## Work required:
Please copy out the entries below exactly, beginning with the line that contains "double-check my answers.|" and ending with the line that contains "tiny details. |", and include nothing outside that span.
:::
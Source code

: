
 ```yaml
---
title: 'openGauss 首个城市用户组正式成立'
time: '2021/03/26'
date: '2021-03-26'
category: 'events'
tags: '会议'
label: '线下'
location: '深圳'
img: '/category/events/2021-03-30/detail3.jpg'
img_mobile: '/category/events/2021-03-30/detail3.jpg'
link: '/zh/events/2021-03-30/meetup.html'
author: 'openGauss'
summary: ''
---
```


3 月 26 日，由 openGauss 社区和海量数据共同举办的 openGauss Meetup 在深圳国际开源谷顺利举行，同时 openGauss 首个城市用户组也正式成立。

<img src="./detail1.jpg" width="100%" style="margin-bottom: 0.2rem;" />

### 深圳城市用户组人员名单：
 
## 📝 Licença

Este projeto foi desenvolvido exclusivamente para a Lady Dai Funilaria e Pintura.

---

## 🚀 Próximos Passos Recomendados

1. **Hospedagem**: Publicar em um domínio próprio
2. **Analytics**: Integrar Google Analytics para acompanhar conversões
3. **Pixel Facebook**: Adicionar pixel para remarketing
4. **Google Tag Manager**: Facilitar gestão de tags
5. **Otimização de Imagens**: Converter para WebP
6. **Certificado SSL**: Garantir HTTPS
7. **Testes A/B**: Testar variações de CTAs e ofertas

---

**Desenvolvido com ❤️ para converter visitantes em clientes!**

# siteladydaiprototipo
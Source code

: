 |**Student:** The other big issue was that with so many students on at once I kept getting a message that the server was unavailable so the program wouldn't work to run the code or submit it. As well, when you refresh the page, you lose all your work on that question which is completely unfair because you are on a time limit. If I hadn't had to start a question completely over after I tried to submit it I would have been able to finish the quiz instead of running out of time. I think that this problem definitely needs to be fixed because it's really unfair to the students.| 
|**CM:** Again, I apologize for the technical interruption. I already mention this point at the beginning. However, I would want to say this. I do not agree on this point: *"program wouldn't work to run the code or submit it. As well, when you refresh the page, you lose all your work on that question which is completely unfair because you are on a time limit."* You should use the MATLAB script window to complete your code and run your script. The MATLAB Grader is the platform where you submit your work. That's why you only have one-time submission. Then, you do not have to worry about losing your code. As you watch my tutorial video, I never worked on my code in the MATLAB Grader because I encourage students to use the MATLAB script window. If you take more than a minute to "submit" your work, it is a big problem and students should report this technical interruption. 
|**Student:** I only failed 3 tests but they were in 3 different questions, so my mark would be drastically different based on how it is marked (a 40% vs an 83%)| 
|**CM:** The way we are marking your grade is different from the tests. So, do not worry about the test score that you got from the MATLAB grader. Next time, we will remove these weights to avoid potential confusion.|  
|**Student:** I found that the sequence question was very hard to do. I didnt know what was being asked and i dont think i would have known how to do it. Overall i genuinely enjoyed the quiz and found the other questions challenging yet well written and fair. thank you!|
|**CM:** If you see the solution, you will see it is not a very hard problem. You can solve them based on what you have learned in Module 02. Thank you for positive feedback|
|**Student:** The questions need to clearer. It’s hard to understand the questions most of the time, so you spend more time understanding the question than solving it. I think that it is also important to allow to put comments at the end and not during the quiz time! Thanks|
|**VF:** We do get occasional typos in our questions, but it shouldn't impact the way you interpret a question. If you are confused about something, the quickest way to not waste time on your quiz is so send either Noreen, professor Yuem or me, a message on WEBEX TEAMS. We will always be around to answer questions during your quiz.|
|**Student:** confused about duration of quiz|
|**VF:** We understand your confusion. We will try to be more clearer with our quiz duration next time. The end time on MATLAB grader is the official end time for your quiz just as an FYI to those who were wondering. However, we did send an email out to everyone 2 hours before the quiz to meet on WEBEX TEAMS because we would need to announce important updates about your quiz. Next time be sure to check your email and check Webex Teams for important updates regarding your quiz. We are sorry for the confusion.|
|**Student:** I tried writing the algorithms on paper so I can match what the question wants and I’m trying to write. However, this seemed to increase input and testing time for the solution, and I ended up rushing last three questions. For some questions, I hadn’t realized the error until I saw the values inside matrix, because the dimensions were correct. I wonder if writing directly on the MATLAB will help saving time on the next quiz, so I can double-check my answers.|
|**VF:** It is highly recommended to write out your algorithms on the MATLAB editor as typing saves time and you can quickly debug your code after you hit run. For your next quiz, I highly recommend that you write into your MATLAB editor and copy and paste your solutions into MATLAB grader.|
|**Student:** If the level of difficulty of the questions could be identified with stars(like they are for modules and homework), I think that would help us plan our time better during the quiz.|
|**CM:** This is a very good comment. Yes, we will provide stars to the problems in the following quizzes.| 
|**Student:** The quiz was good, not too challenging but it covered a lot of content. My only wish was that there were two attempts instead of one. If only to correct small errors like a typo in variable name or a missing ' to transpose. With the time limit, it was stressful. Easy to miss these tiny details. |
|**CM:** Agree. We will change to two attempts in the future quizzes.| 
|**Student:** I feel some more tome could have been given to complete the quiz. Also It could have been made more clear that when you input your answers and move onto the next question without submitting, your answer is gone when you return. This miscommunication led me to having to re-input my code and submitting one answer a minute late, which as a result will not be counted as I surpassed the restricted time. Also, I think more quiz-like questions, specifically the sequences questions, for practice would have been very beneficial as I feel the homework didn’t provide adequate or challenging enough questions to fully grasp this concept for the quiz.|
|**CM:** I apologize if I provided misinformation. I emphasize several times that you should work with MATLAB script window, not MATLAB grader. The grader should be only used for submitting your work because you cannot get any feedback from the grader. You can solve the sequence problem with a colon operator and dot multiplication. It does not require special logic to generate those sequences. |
:::
## Task solution:
|**Student:** I tried writing the algorithms on paper so I can match what the question wants and I’m trying to write. However, this seemed to increase input and testing time for the solution, and I ended up rushing last three questions. For some questions, I hadn’t realized the error until I saw the values inside matrix, because the dimensions were correct. I wonder if writing directly on the MATLAB will help saving time on the next quiz, so I can double-check my answers.|
|**VF:** It is highly recommended to write out your algorithms on the MATLAB editor as typing saves time and you can quickly debug your code after you hit run. For your next quiz, I highly recommend that you write into your MATLAB editor and copy and paste your solutions into MATLAB grader.|
|**Student:** If the level of difficulty of the questions could be identified with stars(like they are for modules and homework), I think that would help us plan our time better during the quiz.|
|**CM:** This is a very good comment. Yes, we will provide stars to the problems in the following quizzes.| 
|**Student:** The quiz was good, not too challenging but it covered a lot of content. My only wish was that there were two attempts instead of one. If only to correct small errors like a typo in variable name or a missing ' to transpose. With the time limit, it was stressful. Easy to miss these tiny details. |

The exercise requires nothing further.